The US trade deficit dropped for the first time in six years in 2019 as the White House’s trade war with China curbed the import bill, helping the economy to continue growing moderately in the fourth quarter despite a slowdown in consumer spending.
The Commerce Department said on Wednesday the trade deficit fell 1.7% to $616.8bn last year, the first drop since 2013.
Goods imports tumbled 1.7% last year, with exports decreasing 1.3%, showing that the Trump administration’s “America First” agenda decreased the flow of goods.
Goods imports, however, rebounded sharply in December, boosting the trade deficit 11.9% to $48.9bn that month. Data for November was revised to show the gap tightening to $43.7bn instead of $43.1bn as previously reported.
Economists polled by Reuters had forecast the trade gap would widen to $48.2bn in December.
President Donald Trump, who has dubbed himself “the tariff man,” pledged on both the campaign trail and as president to reduce the deficit by shutting out more unfairly traded imports and renegotiating free trade agreements.
At the height of the US-China trade war last year, Washington slapped tariffs on billions worth of Chinese goods, including consumer products, leading to a decline in imports.
Tensions in the 19-month US-China trade war have eased, with Washington and Beijing signing a Phase 1 trade deal last month.
The deal, however, left in place US tariffs on $360bn of Chinese imports, about two-thirds of the total.

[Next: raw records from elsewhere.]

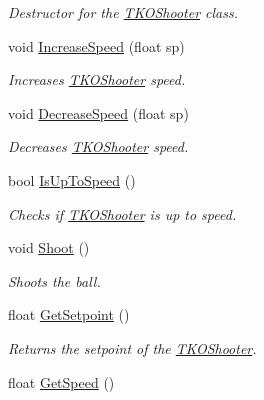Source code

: \begin{DoxyCompactItemize}
\begin{DoxyCompactList}\small\item\em Destructor for the \hyperlink{class_t_k_o_shooter}{T\-K\-O\-Shooter} class. \end{DoxyCompactList}\item 
void \hyperlink{class_t_k_o_shooter_a7a17d08c1435f7a0e200d4309784af5b}{Increase\-Speed} (float sp)
\begin{DoxyCompactList}\small\item\em Increases \hyperlink{class_t_k_o_shooter}{T\-K\-O\-Shooter} speed. \end{DoxyCompactList}\item 
void \hyperlink{class_t_k_o_shooter_affb81e799fbb4bb327d6a9d65df968a9}{Decrease\-Speed} (float sp)
\begin{DoxyCompactList}\small\item\em Decreases \hyperlink{class_t_k_o_shooter}{T\-K\-O\-Shooter} speed. \end{DoxyCompactList}\item 
bool \hyperlink{class_t_k_o_shooter_a3d5394ebe40c0112519cf50290e99dca}{Is\-Up\-To\-Speed} ()
\begin{DoxyCompactList}\small\item\em Checks if \hyperlink{class_t_k_o_shooter}{T\-K\-O\-Shooter} is up to speed. \end{DoxyCompactList}\item 
void \hyperlink{class_t_k_o_shooter_ab3b3f27ccb68e0d2f17beacdf866c6d7}{Shoot} ()
\begin{DoxyCompactList}\small\item\em Shoots the ball. \end{DoxyCompactList}\item 
float \hyperlink{class_t_k_o_shooter_a8f00fad59ad921c64dc3c95ce656fb6a}{Get\-Setpoint} ()
\begin{DoxyCompactList}\small\item\em Returns the setpoint of the \hyperlink{class_t_k_o_shooter}{T\-K\-O\-Shooter}. \end{DoxyCompactList}\item 
\hypertarget{class_t_k_o_shooter_a60a892c5dbce0e1df280b34a8bbb9e64}{float \hyperlink{class_t_k_o_shooter_a60a892c5dbce0e1df280b34a8bbb9e64}{Get\-Speed} ()}\label{class_t_k_o_shooter_a60a892c5dbce0e1df280b34a8bbb9e64}


\end{DoxyCompactItemize}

The White House has also sparred with other trading partners, including the European Union, Brazil and Argentina, accusing them of devaluing their currencies at the expense of US manufacturers.

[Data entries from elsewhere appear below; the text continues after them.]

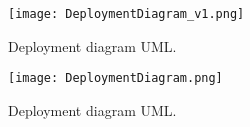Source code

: \begin{figure}[h]
    \centering
    \texttt{[image: DeploymentDiagram\_v1.png]}
    \caption{Deployment diagram UML.}\label{fig:deploymentDiagram}
\end{figure}
\begin{figure}[h]
    \centering
    \texttt{[image: DeploymentDiagram.png]}
    \caption{Deployment diagram UML.}\label{fig:deploymentDiagramLinda}
\end{figure}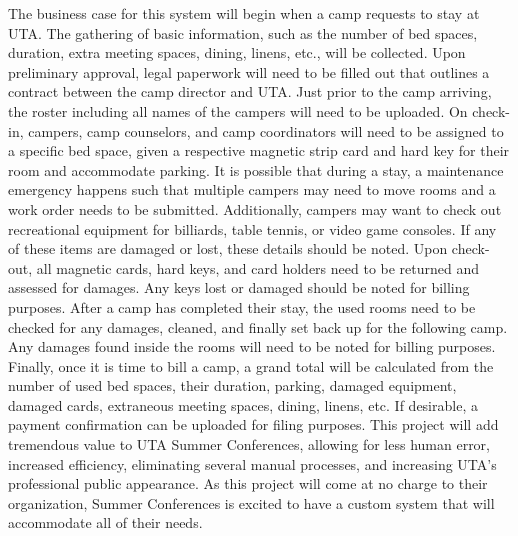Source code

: The business case for this system will begin when a camp requests to stay at UTA. The gathering of basic information, such as the number of bed spaces, duration, extra meeting spaces, dining, linens, etc., will be collected. Upon preliminary approval, legal paperwork will need to be filled out that outlines a contract between the camp director and UTA. Just prior to the camp arriving, the roster including all names of the campers will need to be uploaded. On check-in, campers, camp counselors, and camp coordinators will need to be assigned to a specific bed space, given a respective magnetic strip card and hard key for their room and accommodate parking. It is possible that during a stay, a maintenance emergency happens such that multiple campers may need to move rooms and a work order needs to be submitted. Additionally, campers may want to check out recreational equipment for billiards, table tennis, or video game consoles. If any of these items are damaged or lost, these details should be noted. Upon check-out, all magnetic cards, hard keys, and card holders need to be returned and assessed for damages. Any keys lost or damaged should be noted for billing purposes. After a camp has completed their stay, the used rooms need to be checked for any damages, cleaned, and finally set back up for the following camp. Any damages found inside the rooms will need to be noted for billing purposes. Finally, once it is time to bill a camp, a grand total will be calculated from the number of used bed spaces, their duration, parking, damaged equipment, damaged cards, extraneous meeting spaces, dining, linens, etc. If desirable, a payment confirmation can be uploaded for filing purposes.
This project will add tremendous value to UTA Summer Conferences, allowing for less human error, increased efficiency, eliminating several manual processes, and increasing UTA’s professional public appearance. As this project will come at no charge to their organization, Summer Conferences is excited to have a custom system that will accommodate all of their needs.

The politically sensitive goods trade deficit with China fell 6.0% to $24.8bn in December, with imports shrinking 7.7% and exports falling 12.2%. It tumbled 17.6% to $345.6bn in 2019.
But the goods trade deficit with Mexico jumped to a record high of $101.8bn last year.
The deficit with the European Union also reached an all-time high of $177.9bn.
When adjusted for inflation, the goods trade deficit increased $4.3bn to $80.5bn in December.
Trade added almost 1.5 percentage points to GDP growth in the fourth quarter, exceeding the 1.20 percentage points contribution from consumer spending, which accounts for more than two-thirds of US economic activity.
The economy grew at a 2.1% annualised rate in the fourth quarter, matching the pace notched in the July-September period.
It expanded 2.3% in 2019, which was the slowest in three years, after growing 2.9% in 2018.
In December, goods imports surged 3.2% to a seven-month high of $207.5bn, after declining for three straight months.
Goods imports were boosted by a $1.7bn increase in crude oil imports, which contributed to a $4.0bn jump in imports of industrial supplies and materials.
There was also a $1.2bn increase in imports of other goods.
Economists believe a 15% tariff on $110bn worth of Chinese goods that came into effect on September 1 had weighed on imports in the prior months.
They also say anticipation that the Phase 1 trade agreement would roll back the tariffs could have encouraged companies to hold off on imports in late 2019.
Goods exports rose 0.9% to $137.7bn in December.
They were lifted by a $1.5bn jump in shipments of crude oil as well as a $1.0bn increase in exports of other goods.
But motor vehicle and parts exports fell $1.0bn to $12.4bn, the lowest since November 2016.
At $17.1bn, petroleum exports in December were the highest on record.
A tugboat guides a cargo ship into the Port of Long Beach in California. The US Commerce Department said on Wednesday the trade deficit fell 1.7% to $616.8bn last year, the first drop since 2013.